Assigned task: Restate exactly the lines of the entries below, beginning with the first and ending with the line that holds "### 46. 《流浪地球". Pictures are not copied.

Data for this exercise:
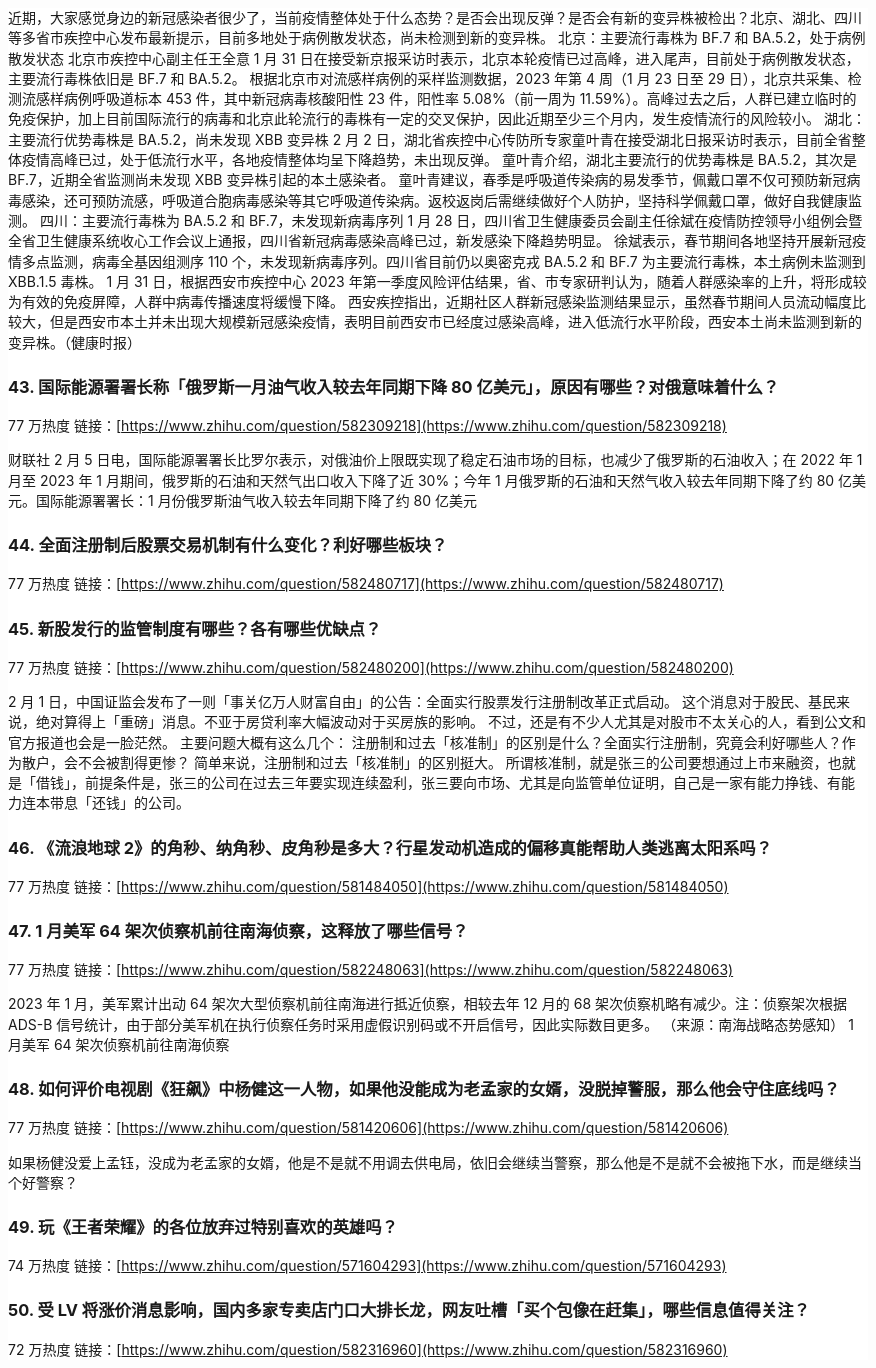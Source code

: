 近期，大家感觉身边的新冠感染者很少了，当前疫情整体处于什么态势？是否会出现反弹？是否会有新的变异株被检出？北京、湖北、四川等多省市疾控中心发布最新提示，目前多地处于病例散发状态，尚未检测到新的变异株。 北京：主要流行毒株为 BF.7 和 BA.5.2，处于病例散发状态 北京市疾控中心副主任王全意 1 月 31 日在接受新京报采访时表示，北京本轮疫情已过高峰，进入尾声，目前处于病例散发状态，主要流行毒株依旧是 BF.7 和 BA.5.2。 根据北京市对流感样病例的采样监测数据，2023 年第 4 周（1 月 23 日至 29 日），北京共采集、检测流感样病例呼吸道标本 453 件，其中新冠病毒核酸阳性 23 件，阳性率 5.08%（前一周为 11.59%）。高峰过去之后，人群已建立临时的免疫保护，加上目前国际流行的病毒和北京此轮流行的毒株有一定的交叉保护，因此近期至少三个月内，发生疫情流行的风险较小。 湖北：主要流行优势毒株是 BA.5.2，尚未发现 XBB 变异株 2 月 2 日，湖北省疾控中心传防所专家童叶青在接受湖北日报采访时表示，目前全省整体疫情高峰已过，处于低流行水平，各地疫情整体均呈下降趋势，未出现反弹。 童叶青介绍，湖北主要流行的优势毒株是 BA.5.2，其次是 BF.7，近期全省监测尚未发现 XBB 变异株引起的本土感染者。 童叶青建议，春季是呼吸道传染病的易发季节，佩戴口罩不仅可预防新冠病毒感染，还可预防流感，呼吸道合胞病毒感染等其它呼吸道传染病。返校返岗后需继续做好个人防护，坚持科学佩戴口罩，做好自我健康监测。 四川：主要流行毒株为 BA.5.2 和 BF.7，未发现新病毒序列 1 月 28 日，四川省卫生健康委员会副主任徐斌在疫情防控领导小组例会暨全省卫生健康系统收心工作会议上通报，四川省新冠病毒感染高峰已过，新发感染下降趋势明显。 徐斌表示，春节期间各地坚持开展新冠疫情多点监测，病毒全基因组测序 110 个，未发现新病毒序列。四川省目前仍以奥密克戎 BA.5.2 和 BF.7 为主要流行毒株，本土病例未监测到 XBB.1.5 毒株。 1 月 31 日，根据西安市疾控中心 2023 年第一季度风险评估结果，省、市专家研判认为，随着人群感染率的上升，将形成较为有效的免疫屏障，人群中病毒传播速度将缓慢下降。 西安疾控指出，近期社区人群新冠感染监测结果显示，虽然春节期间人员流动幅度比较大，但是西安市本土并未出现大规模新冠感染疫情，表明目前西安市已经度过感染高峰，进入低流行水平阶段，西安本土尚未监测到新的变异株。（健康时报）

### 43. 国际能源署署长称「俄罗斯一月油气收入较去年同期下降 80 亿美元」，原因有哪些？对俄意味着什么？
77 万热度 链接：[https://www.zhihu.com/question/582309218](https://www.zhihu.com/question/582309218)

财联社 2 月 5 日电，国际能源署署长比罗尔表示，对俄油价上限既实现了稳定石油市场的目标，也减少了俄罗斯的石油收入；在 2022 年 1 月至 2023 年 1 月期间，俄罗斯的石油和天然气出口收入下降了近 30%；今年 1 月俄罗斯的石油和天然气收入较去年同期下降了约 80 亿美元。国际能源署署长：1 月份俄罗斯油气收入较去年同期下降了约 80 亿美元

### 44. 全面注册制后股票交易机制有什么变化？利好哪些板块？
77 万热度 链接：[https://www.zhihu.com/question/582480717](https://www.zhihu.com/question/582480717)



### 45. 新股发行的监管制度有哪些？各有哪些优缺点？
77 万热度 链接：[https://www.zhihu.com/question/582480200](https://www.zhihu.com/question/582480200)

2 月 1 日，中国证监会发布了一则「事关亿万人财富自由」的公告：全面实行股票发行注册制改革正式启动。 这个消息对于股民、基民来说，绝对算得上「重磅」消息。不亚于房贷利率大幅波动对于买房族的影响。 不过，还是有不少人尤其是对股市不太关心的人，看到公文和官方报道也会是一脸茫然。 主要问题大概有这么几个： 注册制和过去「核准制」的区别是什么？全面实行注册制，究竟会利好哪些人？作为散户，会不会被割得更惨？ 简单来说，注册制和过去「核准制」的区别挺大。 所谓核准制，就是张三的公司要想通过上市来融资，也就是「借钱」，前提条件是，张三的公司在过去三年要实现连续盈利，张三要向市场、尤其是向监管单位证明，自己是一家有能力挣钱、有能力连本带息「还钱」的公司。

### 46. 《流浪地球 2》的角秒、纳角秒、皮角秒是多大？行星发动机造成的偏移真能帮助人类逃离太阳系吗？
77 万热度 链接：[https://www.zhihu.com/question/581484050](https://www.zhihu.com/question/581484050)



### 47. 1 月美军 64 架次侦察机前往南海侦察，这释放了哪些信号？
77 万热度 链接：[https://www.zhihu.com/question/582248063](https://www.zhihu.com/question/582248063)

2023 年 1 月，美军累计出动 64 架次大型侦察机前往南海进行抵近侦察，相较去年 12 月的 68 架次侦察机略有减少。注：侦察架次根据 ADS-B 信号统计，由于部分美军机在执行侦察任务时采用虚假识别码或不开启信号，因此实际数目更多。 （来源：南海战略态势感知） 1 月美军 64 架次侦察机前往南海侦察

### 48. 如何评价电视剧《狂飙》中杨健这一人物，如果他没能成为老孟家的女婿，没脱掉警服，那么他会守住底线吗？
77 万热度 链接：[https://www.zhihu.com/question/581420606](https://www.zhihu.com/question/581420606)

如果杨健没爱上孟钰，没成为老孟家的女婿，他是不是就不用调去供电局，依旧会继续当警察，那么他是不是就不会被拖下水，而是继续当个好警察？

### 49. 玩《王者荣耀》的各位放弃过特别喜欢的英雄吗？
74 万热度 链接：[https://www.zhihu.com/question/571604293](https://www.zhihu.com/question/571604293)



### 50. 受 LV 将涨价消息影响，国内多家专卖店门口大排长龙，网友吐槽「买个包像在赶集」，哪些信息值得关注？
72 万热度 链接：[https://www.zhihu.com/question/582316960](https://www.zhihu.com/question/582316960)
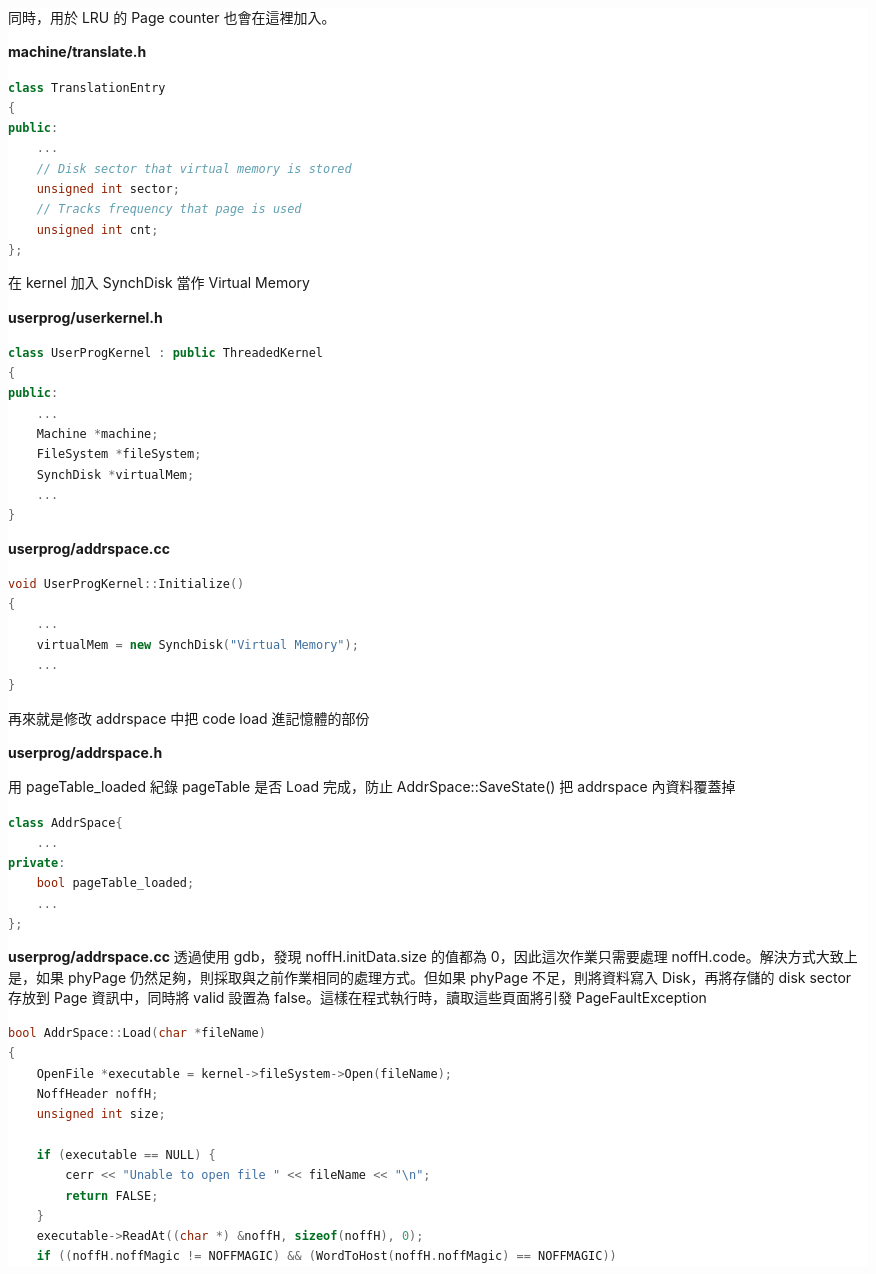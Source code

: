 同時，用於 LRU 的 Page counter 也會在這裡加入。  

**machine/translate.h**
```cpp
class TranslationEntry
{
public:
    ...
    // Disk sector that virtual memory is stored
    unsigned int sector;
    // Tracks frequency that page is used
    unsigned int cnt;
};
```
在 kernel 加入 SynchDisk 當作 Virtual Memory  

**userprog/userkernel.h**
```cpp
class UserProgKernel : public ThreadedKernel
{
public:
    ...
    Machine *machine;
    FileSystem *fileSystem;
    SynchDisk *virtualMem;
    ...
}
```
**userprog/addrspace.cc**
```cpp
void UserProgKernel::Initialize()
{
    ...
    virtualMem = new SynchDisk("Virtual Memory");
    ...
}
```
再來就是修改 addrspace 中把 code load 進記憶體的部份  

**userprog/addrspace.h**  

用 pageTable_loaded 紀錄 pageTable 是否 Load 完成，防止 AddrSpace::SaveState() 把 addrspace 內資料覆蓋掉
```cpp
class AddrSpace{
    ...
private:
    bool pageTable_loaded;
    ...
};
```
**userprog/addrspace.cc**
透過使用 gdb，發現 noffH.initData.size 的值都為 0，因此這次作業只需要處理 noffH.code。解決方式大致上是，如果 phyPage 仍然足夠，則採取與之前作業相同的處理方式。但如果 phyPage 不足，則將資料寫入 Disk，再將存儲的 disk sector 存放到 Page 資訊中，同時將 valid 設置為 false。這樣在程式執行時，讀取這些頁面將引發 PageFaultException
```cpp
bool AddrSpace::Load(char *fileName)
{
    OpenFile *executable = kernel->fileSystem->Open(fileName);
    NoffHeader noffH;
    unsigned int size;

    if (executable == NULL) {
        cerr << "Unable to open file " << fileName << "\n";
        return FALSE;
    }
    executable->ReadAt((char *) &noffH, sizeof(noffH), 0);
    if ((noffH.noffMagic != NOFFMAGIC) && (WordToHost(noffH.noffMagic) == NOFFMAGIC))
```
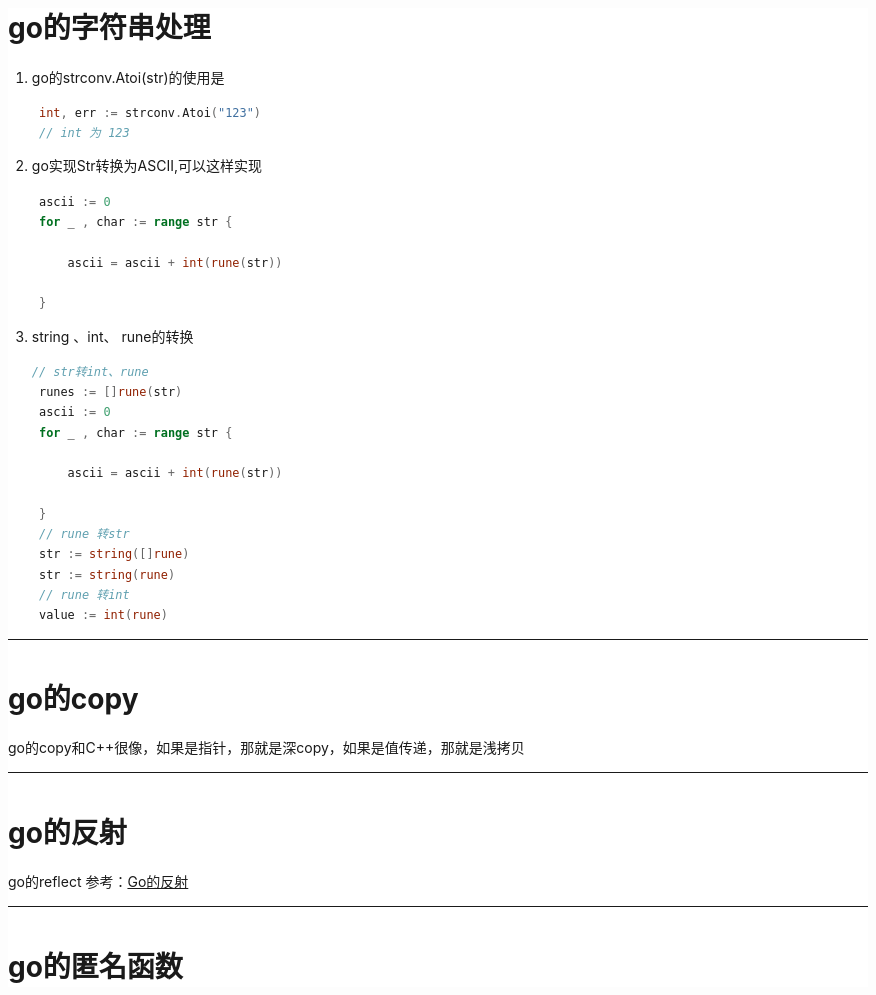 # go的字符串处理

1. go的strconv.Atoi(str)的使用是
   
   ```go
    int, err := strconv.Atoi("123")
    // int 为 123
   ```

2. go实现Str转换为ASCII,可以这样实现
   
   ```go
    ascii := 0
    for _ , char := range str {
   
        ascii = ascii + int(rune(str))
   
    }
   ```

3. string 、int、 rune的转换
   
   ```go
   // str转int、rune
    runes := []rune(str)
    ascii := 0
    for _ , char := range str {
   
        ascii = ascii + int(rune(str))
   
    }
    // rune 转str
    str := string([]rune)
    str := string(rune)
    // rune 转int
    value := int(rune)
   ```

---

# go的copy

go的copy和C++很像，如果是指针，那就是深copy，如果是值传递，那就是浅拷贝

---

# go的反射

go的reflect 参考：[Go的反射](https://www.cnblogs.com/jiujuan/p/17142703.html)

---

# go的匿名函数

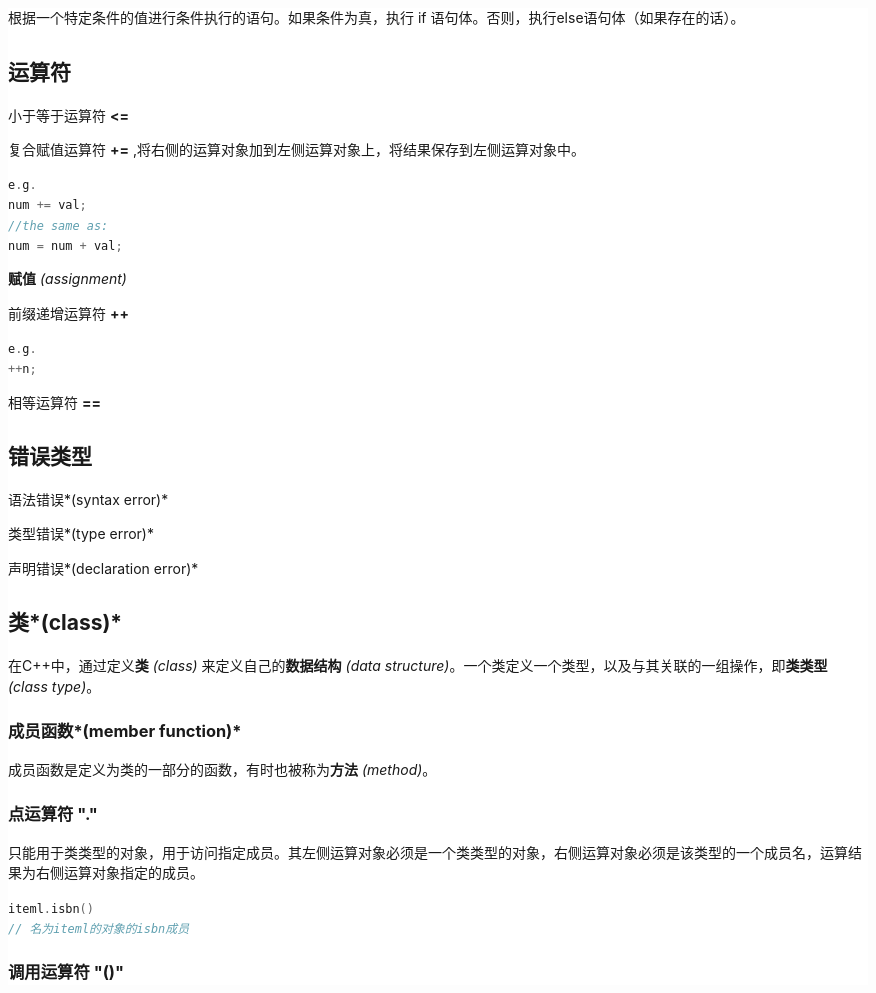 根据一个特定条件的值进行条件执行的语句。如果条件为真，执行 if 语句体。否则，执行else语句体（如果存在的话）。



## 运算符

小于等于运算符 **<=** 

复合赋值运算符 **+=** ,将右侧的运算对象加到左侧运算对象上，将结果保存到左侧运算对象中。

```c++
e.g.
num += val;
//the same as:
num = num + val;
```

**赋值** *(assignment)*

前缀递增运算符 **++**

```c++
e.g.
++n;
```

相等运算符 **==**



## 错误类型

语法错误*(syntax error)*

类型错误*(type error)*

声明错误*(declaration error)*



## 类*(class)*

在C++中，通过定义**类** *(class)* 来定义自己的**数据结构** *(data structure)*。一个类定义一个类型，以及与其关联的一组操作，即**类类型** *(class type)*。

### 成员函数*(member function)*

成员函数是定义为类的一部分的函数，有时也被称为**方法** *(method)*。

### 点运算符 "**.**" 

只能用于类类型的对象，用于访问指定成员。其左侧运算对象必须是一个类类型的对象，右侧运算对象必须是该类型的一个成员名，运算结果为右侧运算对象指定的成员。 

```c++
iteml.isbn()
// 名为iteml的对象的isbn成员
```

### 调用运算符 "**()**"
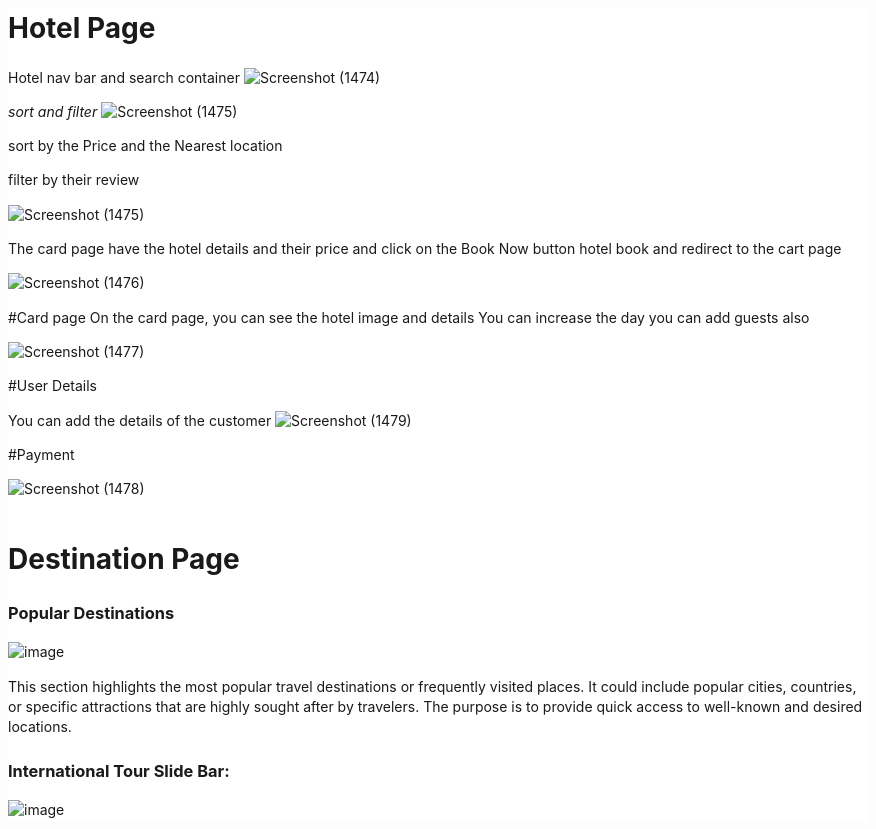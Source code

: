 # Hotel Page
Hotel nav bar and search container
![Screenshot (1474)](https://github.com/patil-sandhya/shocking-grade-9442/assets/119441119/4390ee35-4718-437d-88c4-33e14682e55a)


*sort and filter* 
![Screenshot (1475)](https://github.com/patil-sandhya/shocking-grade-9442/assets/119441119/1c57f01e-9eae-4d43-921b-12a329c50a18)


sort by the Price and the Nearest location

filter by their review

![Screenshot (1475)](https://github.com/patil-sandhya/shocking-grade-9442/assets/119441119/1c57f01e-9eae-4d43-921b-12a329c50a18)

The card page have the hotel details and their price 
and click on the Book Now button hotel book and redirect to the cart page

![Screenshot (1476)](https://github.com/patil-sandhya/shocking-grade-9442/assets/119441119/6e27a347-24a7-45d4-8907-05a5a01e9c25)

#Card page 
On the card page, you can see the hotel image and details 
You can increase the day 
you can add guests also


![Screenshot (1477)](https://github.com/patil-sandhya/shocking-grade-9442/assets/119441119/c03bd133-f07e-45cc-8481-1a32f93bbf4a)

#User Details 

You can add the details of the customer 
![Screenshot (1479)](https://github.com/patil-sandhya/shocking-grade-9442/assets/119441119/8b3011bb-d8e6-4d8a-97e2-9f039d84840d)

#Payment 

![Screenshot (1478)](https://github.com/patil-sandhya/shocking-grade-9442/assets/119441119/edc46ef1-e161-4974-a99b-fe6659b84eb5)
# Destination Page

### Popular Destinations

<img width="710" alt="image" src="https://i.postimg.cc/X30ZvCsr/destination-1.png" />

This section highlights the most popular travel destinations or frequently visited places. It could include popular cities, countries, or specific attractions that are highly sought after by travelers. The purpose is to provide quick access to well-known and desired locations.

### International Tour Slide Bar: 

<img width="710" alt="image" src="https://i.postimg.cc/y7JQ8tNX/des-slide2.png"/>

Solution to this task:
Source code

: 近期，大家感觉身边的新冠感染者很少了，当前疫情整体处于什么态势？是否会出现反弹？是否会有新的变异株被检出？北京、湖北、四川等多省市疾控中心发布最新提示，目前多地处于病例散发状态，尚未检测到新的变异株。 北京：主要流行毒株为 BF.7 和 BA.5.2，处于病例散发状态 北京市疾控中心副主任王全意 1 月 31 日在接受新京报采访时表示，北京本轮疫情已过高峰，进入尾声，目前处于病例散发状态，主要流行毒株依旧是 BF.7 和 BA.5.2。 根据北京市对流感样病例的采样监测数据，2023 年第 4 周（1 月 23 日至 29 日），北京共采集、检测流感样病例呼吸道标本 453 件，其中新冠病毒核酸阳性 23 件，阳性率 5.08%（前一周为 11.59%）。高峰过去之后，人群已建立临时的免疫保护，加上目前国际流行的病毒和北京此轮流行的毒株有一定的交叉保护，因此近期至少三个月内，发生疫情流行的风险较小。 湖北：主要流行优势毒株是 BA.5.2，尚未发现 XBB 变异株 2 月 2 日，湖北省疾控中心传防所专家童叶青在接受湖北日报采访时表示，目前全省整体疫情高峰已过，处于低流行水平，各地疫情整体均呈下降趋势，未出现反弹。 童叶青介绍，湖北主要流行的优势毒株是 BA.5.2，其次是 BF.7，近期全省监测尚未发现 XBB 变异株引起的本土感染者。 童叶青建议，春季是呼吸道传染病的易发季节，佩戴口罩不仅可预防新冠病毒感染，还可预防流感，呼吸道合胞病毒感染等其它呼吸道传染病。返校返岗后需继续做好个人防护，坚持科学佩戴口罩，做好自我健康监测。 四川：主要流行毒株为 BA.5.2 和 BF.7，未发现新病毒序列 1 月 28 日，四川省卫生健康委员会副主任徐斌在疫情防控领导小组例会暨全省卫生健康系统收心工作会议上通报，四川省新冠病毒感染高峰已过，新发感染下降趋势明显。 徐斌表示，春节期间各地坚持开展新冠疫情多点监测，病毒全基因组测序 110 个，未发现新病毒序列。四川省目前仍以奥密克戎 BA.5.2 和 BF.7 为主要流行毒株，本土病例未监测到 XBB.1.5 毒株。 1 月 31 日，根据西安市疾控中心 2023 年第一季度风险评估结果，省、市专家研判认为，随着人群感染率的上升，将形成较为有效的免疫屏障，人群中病毒传播速度将缓慢下降。 西安疾控指出，近期社区人群新冠感染监测结果显示，虽然春节期间人员流动幅度比较大，但是西安市本土并未出现大规模新冠感染疫情，表明目前西安市已经度过感染高峰，进入低流行水平阶段，西安本土尚未监测到新的变异株。（健康时报）

### 43. 国际能源署署长称「俄罗斯一月油气收入较去年同期下降 80 亿美元」，原因有哪些？对俄意味着什么？
77 万热度 链接：[https://www.zhihu.com/question/582309218](https://www.zhihu.com/question/582309218)

财联社 2 月 5 日电，国际能源署署长比罗尔表示，对俄油价上限既实现了稳定石油市场的目标，也减少了俄罗斯的石油收入；在 2022 年 1 月至 2023 年 1 月期间，俄罗斯的石油和天然气出口收入下降了近 30%；今年 1 月俄罗斯的石油和天然气收入较去年同期下降了约 80 亿美元。国际能源署署长：1 月份俄罗斯油气收入较去年同期下降了约 80 亿美元

### 44. 全面注册制后股票交易机制有什么变化？利好哪些板块？
77 万热度 链接：[https://www.zhihu.com/question/582480717](https://www.zhihu.com/question/582480717)



### 45. 新股发行的监管制度有哪些？各有哪些优缺点？
77 万热度 链接：[https://www.zhihu.com/question/582480200](https://www.zhihu.com/question/582480200)

2 月 1 日，中国证监会发布了一则「事关亿万人财富自由」的公告：全面实行股票发行注册制改革正式启动。 这个消息对于股民、基民来说，绝对算得上「重磅」消息。不亚于房贷利率大幅波动对于买房族的影响。 不过，还是有不少人尤其是对股市不太关心的人，看到公文和官方报道也会是一脸茫然。 主要问题大概有这么几个： 注册制和过去「核准制」的区别是什么？全面实行注册制，究竟会利好哪些人？作为散户，会不会被割得更惨？ 简单来说，注册制和过去「核准制」的区别挺大。 所谓核准制，就是张三的公司要想通过上市来融资，也就是「借钱」，前提条件是，张三的公司在过去三年要实现连续盈利，张三要向市场、尤其是向监管单位证明，自己是一家有能力挣钱、有能力连本带息「还钱」的公司。

### 46. 《流浪地球 2》的角秒、纳角秒、皮角秒是多大？行星发动机造成的偏移真能帮助人类逃离太阳系吗？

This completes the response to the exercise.